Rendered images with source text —
◇ ◇ ◇ ◇

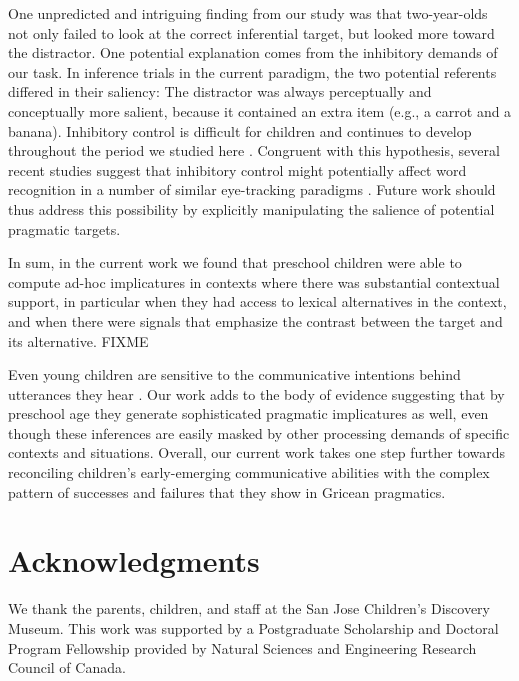 \documentclass[10pt,letterpaper]{article}
\begin{document}
One unpredicted and intriguing finding from our study was that two-year-olds not only failed to look at the correct inferential target, but looked more toward the distractor. One potential explanation comes from the inhibitory demands of our task. In inference trials in the current paradigm, the two potential referents differed in their saliency: The distractor was always perceptually and conceptually more salient, because it contained an extra item (e.g., a carrot and a banana). Inhibitory control is difficult for children and continues to develop throughout the period we studied here \cite{davidson2006development, gerardi2000sensitivity}. Congruent with this hypothesis, several recent studies suggest that inhibitory control might potentially affect word recognition in a number of similar eye-tracking paradigms \cite{yurovskybeyond,nordmeyer2013measuring}. Future work should thus address this possibility by explicitly manipulating the salience of potential pragmatic targets.

In sum, in the current work we found that preschool children were able to compute ad-hoc implicatures in contexts where there was substantial contextual support, in particular when they had access to lexical alternatives in the context, and when there were signals that emphasize the contrast between the target and its alternative. FIXME %

Even young children are sensitive to the communicative intentions behind utterances they hear \cite{clark2009first,baldwin1993early}. Our work adds to the body of evidence suggesting that by preschool age they generate sophisticated pragmatic implicatures as well, even though these inferences are easily masked by other processing demands of specific contexts and situations. Overall, our current work takes one step further towards reconciling children's early-emerging communicative abilities with the complex pattern of successes and failures that they show in Gricean pragmatics.

\section{Acknowledgments}

We thank the parents, children, and staff at the San Jose Children's Discovery Museum. This work was supported by a Postgraduate Scholarship and Doctoral Program Fellowship provided by Natural Sciences and Engineering Research Council of Canada.



\setlength{\bibleftmargin}{.125in}
\setlength{\bibindent}{-\bibleftmargin}


\end{document}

◇ ◇ ◇ ◇

What is expected —
Pictures aside, write out all of the records exactly.

Answer to the exercise —
 \documentclass[10pt,letterpaper]{article}
\begin{document}
One unpredicted and intriguing finding from our study was that two-year-olds not only failed to look at the correct inferential target, but looked more toward the distractor. One potential explanation comes from the inhibitory demands of our task. In inference trials in the current paradigm, the two potential referents differed in their saliency: The distractor was always perceptually and conceptually more salient, because it contained an extra item (e.g., a carrot and a banana). Inhibitory control is difficult for children and continues to develop throughout the period we studied here \cite{davidson2006development, gerardi2000sensitivity}. Congruent with this hypothesis, several recent studies suggest that inhibitory control might potentially affect word recognition in a number of similar eye-tracking paradigms \cite{yurovskybeyond,nordmeyer2013measuring}. Future work should thus address this possibility by explicitly manipulating the salience of potential pragmatic targets.

In sum, in the current work we found that preschool children were able to compute ad-hoc implicatures in contexts where there was substantial contextual support, in particular when they had access to lexical alternatives in the context, and when there were signals that emphasize the contrast between the target and its alternative. FIXME %

Even young children are sensitive to the communicative intentions behind utterances they hear \cite{clark2009first,baldwin1993early}. Our work adds to the body of evidence suggesting that by preschool age they generate sophisticated pragmatic implicatures as well, even though these inferences are easily masked by other processing demands of specific contexts and situations. Overall, our current work takes one step further towards reconciling children's early-emerging communicative abilities with the complex pattern of successes and failures that they show in Gricean pragmatics.

\section{Acknowledgments}

We thank the parents, children, and staff at the San Jose Children's Discovery Museum. This work was supported by a Postgraduate Scholarship and Doctoral Program Fellowship provided by Natural Sciences and Engineering Research Council of Canada.



\setlength{\bibleftmargin}{.125in}
\setlength{\bibindent}{-\bibleftmargin}


\end{document}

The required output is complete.